Your assignment - Please count how many lines in the entries below contain "course" and reply with the figure alone.

%%

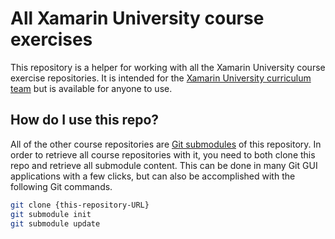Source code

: # All Xamarin University course exercises

This repository is a helper for working with all the Xamarin University course exercise repositories. It is intended for the [Xamarin University curriculum team](https://university.xamarin.com/team) but is available for anyone to use.

## How do I use this repo?

All of the other course repositories are [Git submodules](https://git-scm.com/book/en/v2/Git-Tools-Submodules) of this repository. In order to retrieve all course repositories with it, you need to both clone this repo and retrieve all submodule content. This can be done in many Git GUI applications with a few clicks, but can also be accomplished with the following Git commands.

```bash
git clone {this-repository-URL}
git submodule init
git submodule update
```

%%

Response to this task - 3